Canadian ice hockey player (born 1998)

Jaime Claire Bourbonnais (born September 9, 1998) is a Canadian professional ice hockey defenceman for the New York Sirens of the Professional Women's Hockey League (PWHL) and member of the Canadian national team.

==Playing career==
During her freshman season with the Cornell Big Red, Bourbonnais finishing tied for third on the team in points with 16. She finished the season selected for ECAC Hockey All-Rookie Team as well as an Honorable Mention All-Ivy.

After her second year, Bourbonnais was selected for the Second Team All-ECAC and First Team All-Ivy. She was also awarded Cornell's Tompkins Girls Hockey Association Cub Club Mentor honor.
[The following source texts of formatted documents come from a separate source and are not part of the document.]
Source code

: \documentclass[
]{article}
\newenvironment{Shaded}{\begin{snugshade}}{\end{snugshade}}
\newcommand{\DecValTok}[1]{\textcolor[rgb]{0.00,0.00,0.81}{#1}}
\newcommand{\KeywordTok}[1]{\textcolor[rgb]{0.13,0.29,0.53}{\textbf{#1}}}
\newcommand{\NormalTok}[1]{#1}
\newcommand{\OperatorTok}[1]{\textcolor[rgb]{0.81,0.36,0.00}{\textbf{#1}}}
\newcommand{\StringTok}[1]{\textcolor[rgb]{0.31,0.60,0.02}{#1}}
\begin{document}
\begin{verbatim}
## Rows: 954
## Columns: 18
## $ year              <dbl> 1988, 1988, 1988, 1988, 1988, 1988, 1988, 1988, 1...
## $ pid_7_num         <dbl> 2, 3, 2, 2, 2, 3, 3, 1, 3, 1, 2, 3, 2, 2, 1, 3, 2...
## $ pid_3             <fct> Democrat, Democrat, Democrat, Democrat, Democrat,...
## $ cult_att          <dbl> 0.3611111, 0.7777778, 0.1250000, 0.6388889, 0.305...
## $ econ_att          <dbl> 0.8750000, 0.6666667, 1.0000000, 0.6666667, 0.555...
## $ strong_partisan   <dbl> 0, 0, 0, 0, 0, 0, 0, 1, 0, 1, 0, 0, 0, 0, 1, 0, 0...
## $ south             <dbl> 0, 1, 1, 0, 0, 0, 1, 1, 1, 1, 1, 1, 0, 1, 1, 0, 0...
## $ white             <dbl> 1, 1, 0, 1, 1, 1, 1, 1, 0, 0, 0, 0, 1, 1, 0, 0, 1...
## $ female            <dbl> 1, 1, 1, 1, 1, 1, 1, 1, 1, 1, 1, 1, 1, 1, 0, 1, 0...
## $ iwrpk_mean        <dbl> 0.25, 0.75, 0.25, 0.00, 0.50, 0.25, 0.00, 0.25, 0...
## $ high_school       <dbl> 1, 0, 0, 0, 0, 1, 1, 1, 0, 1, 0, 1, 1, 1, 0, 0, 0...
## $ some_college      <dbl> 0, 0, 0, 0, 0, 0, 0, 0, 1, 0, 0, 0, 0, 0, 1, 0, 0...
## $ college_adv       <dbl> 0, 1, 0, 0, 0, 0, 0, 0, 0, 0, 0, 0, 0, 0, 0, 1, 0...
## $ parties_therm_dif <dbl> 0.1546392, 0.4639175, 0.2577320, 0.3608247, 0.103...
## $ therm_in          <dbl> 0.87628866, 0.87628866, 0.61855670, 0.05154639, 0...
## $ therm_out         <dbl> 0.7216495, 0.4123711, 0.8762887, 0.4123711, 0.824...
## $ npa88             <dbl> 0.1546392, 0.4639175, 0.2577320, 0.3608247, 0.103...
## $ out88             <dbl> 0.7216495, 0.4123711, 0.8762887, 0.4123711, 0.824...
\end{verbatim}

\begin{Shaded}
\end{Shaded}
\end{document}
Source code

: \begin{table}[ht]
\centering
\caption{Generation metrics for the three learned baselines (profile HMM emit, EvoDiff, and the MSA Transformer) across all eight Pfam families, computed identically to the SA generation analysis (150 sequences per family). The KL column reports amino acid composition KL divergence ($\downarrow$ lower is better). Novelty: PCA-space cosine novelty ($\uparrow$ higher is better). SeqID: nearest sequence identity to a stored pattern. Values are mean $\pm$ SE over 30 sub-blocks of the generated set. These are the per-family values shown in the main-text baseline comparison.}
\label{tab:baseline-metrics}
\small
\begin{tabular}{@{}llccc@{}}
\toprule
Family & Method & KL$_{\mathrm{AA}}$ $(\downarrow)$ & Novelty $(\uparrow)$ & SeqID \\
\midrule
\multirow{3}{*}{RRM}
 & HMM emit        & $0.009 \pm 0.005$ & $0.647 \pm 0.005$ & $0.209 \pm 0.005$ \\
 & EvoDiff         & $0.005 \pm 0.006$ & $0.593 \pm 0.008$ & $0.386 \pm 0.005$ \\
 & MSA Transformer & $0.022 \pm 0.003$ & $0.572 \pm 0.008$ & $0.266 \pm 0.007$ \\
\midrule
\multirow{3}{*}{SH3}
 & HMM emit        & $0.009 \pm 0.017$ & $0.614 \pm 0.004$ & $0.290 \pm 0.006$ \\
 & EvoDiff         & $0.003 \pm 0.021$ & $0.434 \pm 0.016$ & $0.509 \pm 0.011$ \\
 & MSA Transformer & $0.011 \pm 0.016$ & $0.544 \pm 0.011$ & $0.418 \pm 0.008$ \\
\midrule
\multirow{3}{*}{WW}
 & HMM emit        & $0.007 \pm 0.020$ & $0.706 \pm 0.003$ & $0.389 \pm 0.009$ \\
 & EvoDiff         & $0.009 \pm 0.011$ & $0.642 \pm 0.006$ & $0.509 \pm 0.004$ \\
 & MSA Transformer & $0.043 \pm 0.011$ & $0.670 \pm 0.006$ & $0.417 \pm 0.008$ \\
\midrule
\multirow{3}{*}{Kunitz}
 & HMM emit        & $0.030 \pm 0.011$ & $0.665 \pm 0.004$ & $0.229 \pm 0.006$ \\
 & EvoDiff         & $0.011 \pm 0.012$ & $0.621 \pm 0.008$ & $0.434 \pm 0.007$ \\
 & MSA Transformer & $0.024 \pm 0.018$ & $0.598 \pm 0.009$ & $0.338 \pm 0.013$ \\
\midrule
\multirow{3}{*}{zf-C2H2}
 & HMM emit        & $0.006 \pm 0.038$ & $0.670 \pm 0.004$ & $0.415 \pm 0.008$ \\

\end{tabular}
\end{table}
Bourbonnais finished her junior season second in the nation for points amongst defensemen and fourth in the nation for assists and goals per game. After the 2018–19 season, Bourbonnais was awarded ECAC Best Defenseman after she recorded 29 points and led the team in Plus/Minus. She was also named to the First Team All-ECAC.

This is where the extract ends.